An important fact (which i knew, but forgot, and just now re-learned as part of fixing T134501):
labservices1001 is labs-ns0 but labs-recursor1
holmium is labs-ns1 but labs-recursor0
Getting the names properly switched over is a bit tricky, but should be easier once we get lvs in the mix. And in any case it's harmless but for making our troubleshooting confusing.
A few notes on 286897
max-cache-entries 1M to 3M
Currently on labservices1001:
cache-bytes 89051465
cache-entries 817477
cache-hits 713865
cache-misses 4724778
significant miss rate (although that could continue to be true with a hugely disproportionate amount of uniques) but we are hitting our entry limit now within a day or so at this miss rate.
cache-entries on labservices1001
hey @scfc you are right and we've been doing that for a few weeks and not documenting it well here.
When I started in on this the instances of dynamic proxy in Labs were far and away our biggest normal consumers. We have now converted the Labs dynamic proxy to using IP's directly, and have plans in the works to convert the normal nova proxy.
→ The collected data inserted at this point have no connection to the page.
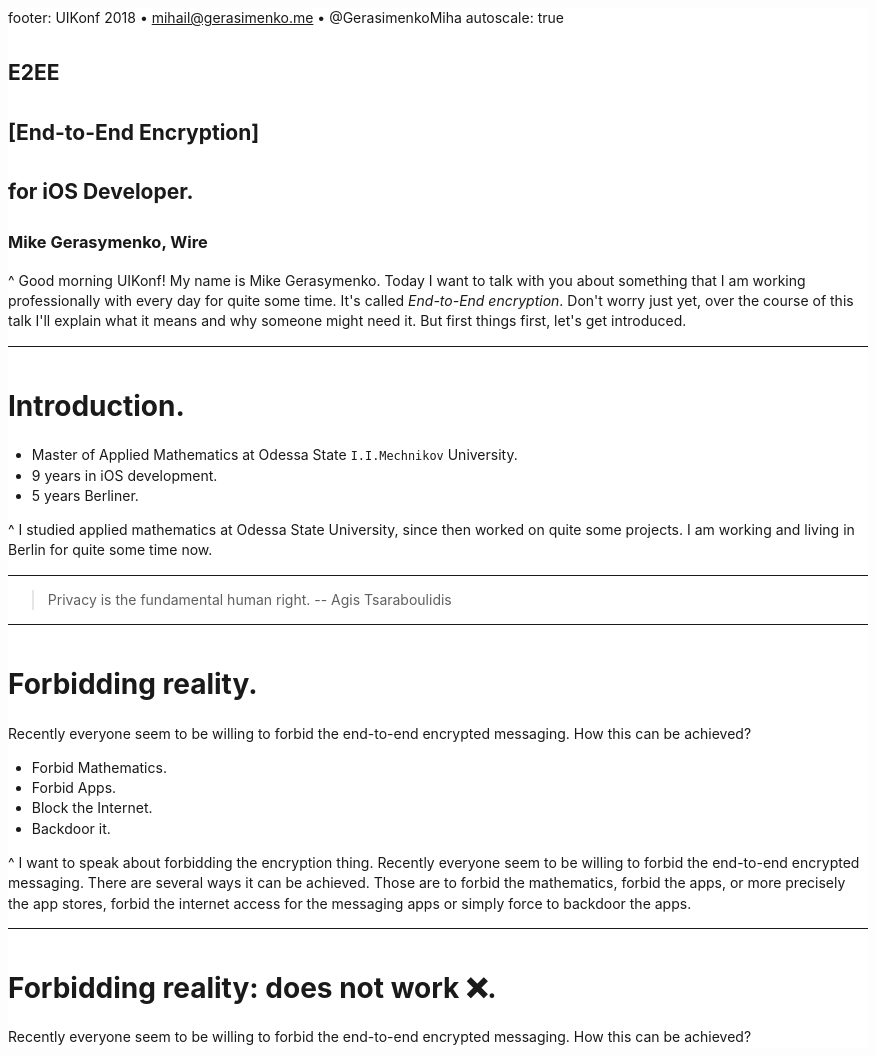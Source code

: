 footer: UIKonf 2018 • mihail@gerasimenko.me • @GerasimenkoMiha
autoscale: true
## **E2EE**
## [End-to-End Encryption]
## for iOS Developer.
### Mike Gerasymenko, Wire
	
^ Good morning UIKonf! My name is Mike Gerasymenko. Today I want to talk with you about something that I am working professionally with every day for quite some time. It's called _End-to-End encryption_. Don't worry just yet, over the course of this talk I'll explain what it means and why someone might need it. But first things first, let's get introduced.

---
# Introduction.

- Master of Applied Mathematics at Odessa State `I.I.Mechnikov` University.
- 9 years in iOS development.
- 5 years Berliner.

^ I studied applied mathematics at Odessa State University, since then worked on quite some projects. I am working and living in Berlin for quite some time now.

---

> Privacy is the fundamental human right.
-- Agis Tsaraboulidis

---
# Forbidding reality.

Recently everyone seem to be willing to forbid the end-to-end encrypted messaging. How this can be achieved?

- Forbid Mathematics.
- Forbid Apps.
- Block the Internet.
- Backdoor it.

^ I want to speak about forbidding the encryption thing. Recently everyone seem to be willing to forbid the end-to-end encrypted messaging. There are several ways it can be achieved. Those are to forbid the mathematics, forbid the apps, or more precisely the app stores, forbid the internet access for the messaging apps or simply force to backdoor the apps.

---
# Forbidding reality: does not work ❌.

Recently everyone seem to be willing to forbid the end-to-end encrypted messaging. How this can be achieved?


[^1]: Source: https://github.com/wireapp/wire-ios/blob/develop/WireExtensionComponents/Utilities/URL%2BBackup.swift
[^2]: Source: https://github.com/wireapp/wire-ios-images/blob/develop/Sources/Image%20Processing/NSData+MediaMetadata.swift
[^3]: https://medium.com/@wireapp/the-challenge-of-implementing-ios-share-extension-for-end-to-end-encrypted-messenger-dd33b52b1e97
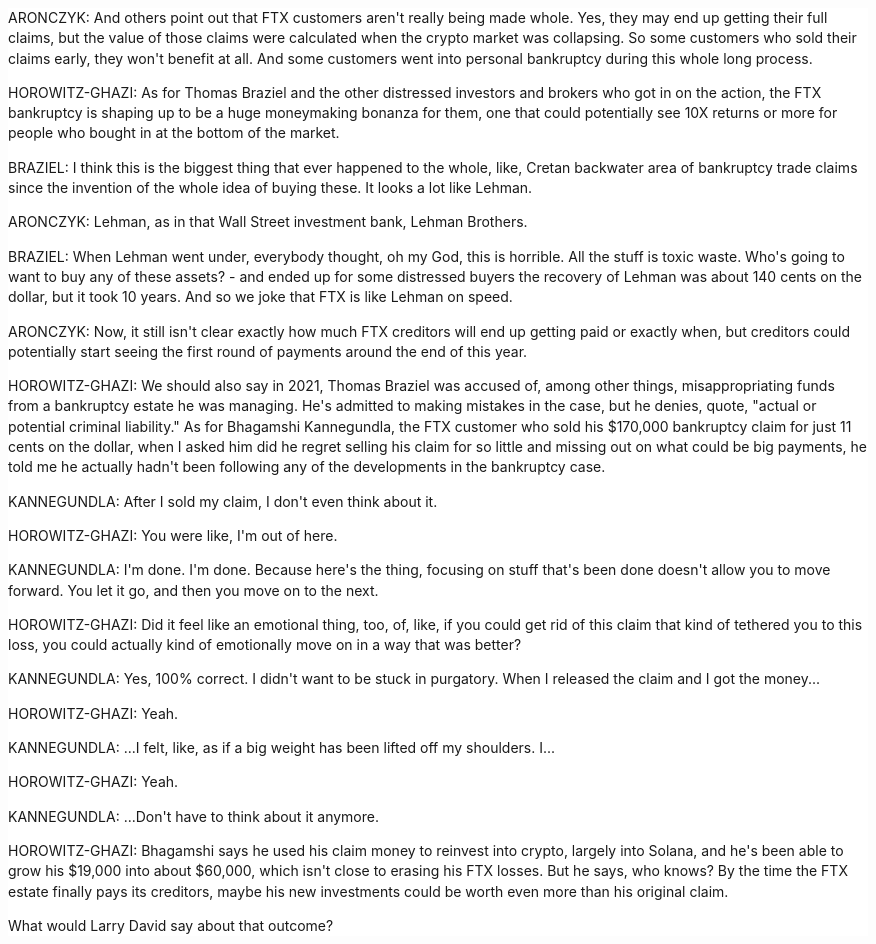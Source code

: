 ARONCZYK: And others point out that FTX customers aren't really being made whole. Yes, they may end up getting their full claims, but the value of those claims were calculated when the crypto market was collapsing. So some customers who sold their claims early, they won't benefit at all. And some customers went into personal bankruptcy during this whole long process.

HOROWITZ-GHAZI: As for Thomas Braziel and the other distressed investors and brokers who got in on the action, the FTX bankruptcy is shaping up to be a huge moneymaking bonanza for them, one that could potentially see 10X returns or more for people who bought in at the bottom of the market.

BRAZIEL: I think this is the biggest thing that ever happened to the whole, like, Cretan backwater area of bankruptcy trade claims since the invention of the whole idea of buying these. It looks a lot like Lehman.

ARONCZYK: Lehman, as in that Wall Street investment bank, Lehman Brothers.

BRAZIEL: When Lehman went under, everybody thought, oh my God, this is horrible. All the stuff is toxic waste. Who's going to want to buy any of these assets? - and ended up for some distressed buyers the recovery of Lehman was about 140 cents on the dollar, but it took 10 years. And so we joke that FTX is like Lehman on speed.

ARONCZYK: Now, it still isn't clear exactly how much FTX creditors will end up getting paid or exactly when, but creditors could potentially start seeing the first round of payments around the end of this year.

HOROWITZ-GHAZI: We should also say in 2021, Thomas Braziel was accused of, among other things, misappropriating funds from a bankruptcy estate he was managing. He's admitted to making mistakes in the case, but he denies, quote, "actual or potential criminal liability." As for Bhagamshi Kannegundla, the FTX customer who sold his $170,000 bankruptcy claim for just 11 cents on the dollar, when I asked him did he regret selling his claim for so little and missing out on what could be big payments, he told me he actually hadn't been following any of the developments in the bankruptcy case.

KANNEGUNDLA: After I sold my claim, I don't even think about it.

HOROWITZ-GHAZI: You were like, I'm out of here.

KANNEGUNDLA: I'm done. I'm done. Because here's the thing, focusing on stuff that's been done doesn't allow you to move forward. You let it go, and then you move on to the next.

HOROWITZ-GHAZI: Did it feel like an emotional thing, too, of, like, if you could get rid of this claim that kind of tethered you to this loss, you could actually kind of emotionally move on in a way that was better?

KANNEGUNDLA: Yes, 100% correct. I didn't want to be stuck in purgatory. When I released the claim and I got the money...

HOROWITZ-GHAZI: Yeah.

KANNEGUNDLA: ...I felt, like, as if a big weight has been lifted off my shoulders. I...

HOROWITZ-GHAZI: Yeah.

KANNEGUNDLA: ...Don't have to think about it anymore.

HOROWITZ-GHAZI: Bhagamshi says he used his claim money to reinvest into crypto, largely into Solana, and he's been able to grow his $19,000 into about $60,000, which isn't close to erasing his FTX losses. But he says, who knows? By the time the FTX estate finally pays its creditors, maybe his new investments could be worth even more than his original claim.

What would Larry David say about that outcome?
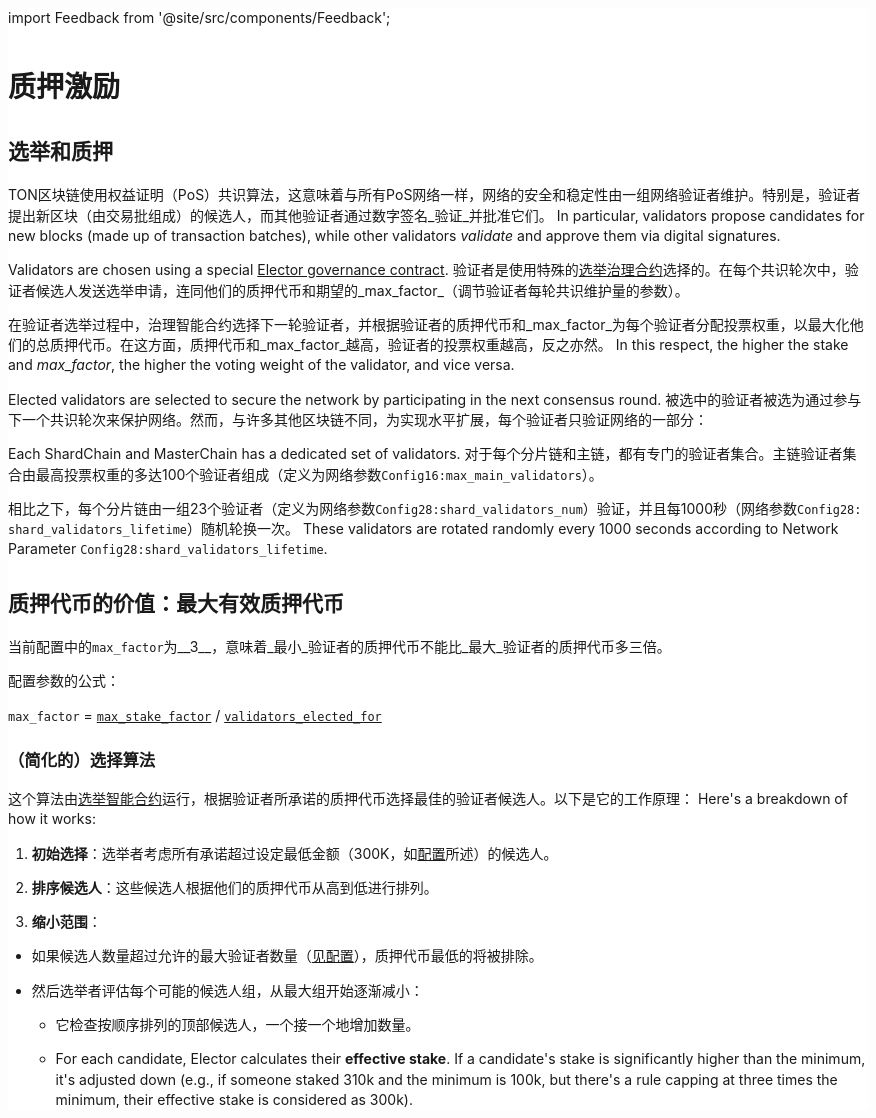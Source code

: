 import Feedback from '@site/src/components/Feedback';

# 质押激励

## 选举和质押

TON区块链使用权益证明（PoS）共识算法，这意味着与所有PoS网络一样，网络的安全和稳定性由一组网络验证者维护。特别是，验证者提出新区块（由交易批组成）的候选人，而其他验证者通过数字签名_验证_并批准它们。 In particular, validators propose candidates for new blocks (made up of transaction batches), while other validators _validate_ and approve them via digital signatures.

Validators are chosen using a special [Elector governance contract](/v3/documentation/smart-contracts/contracts-specs/governance#elector). 验证者是使用特殊的[选举治理合约](/develop/smart-contracts/governance#elector)选择的。在每个共识轮次中，验证者候选人发送选举申请，连同他们的质押代币和期望的_max_factor_（调节验证者每轮共识维护量的参数）。

在验证者选举过程中，治理智能合约选择下一轮验证者，并根据验证者的质押代币和_max_factor_为每个验证者分配投票权重，以最大化他们的总质押代币。在这方面，质押代币和_max_factor_越高，验证者的投票权重越高，反之亦然。 In this respect, the higher the stake and _max_factor_, the higher the voting weight of the validator, and vice versa.

Elected validators are selected to secure the network by participating in the next consensus round. 被选中的验证者被选为通过参与下一个共识轮次来保护网络。然而，与许多其他区块链不同，为实现水平扩展，每个验证者只验证网络的一部分：

Each ShardChain and MasterChain has a dedicated set of validators. 对于每个分片链和主链，都有专门的验证者集合。主链验证者集合由最高投票权重的多达100个验证者组成（定义为网络参数`Config16:max_main_validators`）。

相比之下，每个分片链由一组23个验证者（定义为网络参数`Config28:shard_validators_num`）验证，并且每1000秒（网络参数`Config28:shard_validators_lifetime`）随机轮换一次。 These validators are rotated randomly every 1000 seconds according to Network Parameter `Config28:shard_validators_lifetime`.

## 质押代币的价值：最大有效质押代币

当前配置中的`max_factor`为__3__，意味着_最小_验证者的质押代币不能比_最大_验证者的质押代币多三倍。

配置参数的公式：

`max_factor` = [`max_stake_factor`](https://tonviewer.com/config#17) / [`validators_elected_for`](https://tonviewer.com/config#15)

### （简化的）选择算法

这个算法由[选举智能合约](/develop/smart-contracts/governance#elector)运行，根据验证者所承诺的质押代币选择最佳的验证者候选人。以下是它的工作原理： Here's a breakdown of how it works:

1. **初始选择**：选举者考虑所有承诺超过设定最低金额（300K，如[配置](https://tonviewer.com/config#17)所述）的候选人。

2. **排序候选人**：这些候选人根据他们的质押代币从高到低进行排列。

3. **缩小范围**：

- 如果候选人数量超过允许的最大验证者数量（[见配置](https://tonviewer.com/config#16)），质押代币最低的将被排除。

- 然后选举者评估每个可能的候选人组，从最大组开始逐渐减小：

    - 它检查按顺序排列的顶部候选人，一个接一个地增加数量。

    - For each candidate, Elector calculates their **effective stake**. If a candidate's stake is significantly higher than the minimum, it's adjusted down (e.g., if someone staked 310k and the minimum is 100k, but there's a rule capping at three times the minimum, their effective stake is considered as 300k).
I have tracked down a few large consumers/clients who generated flood like behavior. The etcd project had some issues where crashed instances were sometimes flooding DNS looking for their downed counterparts. This was addressed yesterday by the project owner. That was the significant up-tick cause for at least some of the april 25th incident. I think the ease with which this has happened historically means there isn't one source of issue within labs, more like a lot of medium sized ones.
query numbers that led me to that conclusion from during that outage event:
1519 10.68.16.34 1538 10.68.21.239 1543 10.68.18.221 2705 10.68.23.89 3270 10.68.17.22 3710 10.68.21.49 5048 10.68.16.27 14481 10.68.16.130 15990 10.68.21.68 27750 10.68.16.132
It also came to my attention yesterday that our resolv.conf configuration changed during the migration from foo.wmflabs.org model to foo.project.wmflabs.org model. This caused an increase with searching tools.eqiad.wmflabs and eqiad.wmflabs for example.
I enabled remotes-ringbuffer-entries for the recursor last week to get a better ongoing idea but 1000 isn't a great long term or short term tracking value maybe.
Here are the top users atm (and in particular 10.68.16.40 is always in the top 2 or 3 and yesterday was doing 20-40% of all traffic for most of my afternoon):
labservices1001
8.40% 10.68.16.157 6.90% 10.68.19.195 6.70% 10.68.16.40 5.70% 10.68.23.85 4.60% 10.68.16.187
holmium
41.20% 10.68.21.68 24.70% 10.68.18.93 5.00% 10.68.17.26 3.60% 10.68.17.252 3.10% 10.68.16.179
There is a lot of spiking in activity for the recursor especially this afternoon. That is me poking our cache settings and resolver response under load. I !log'd it.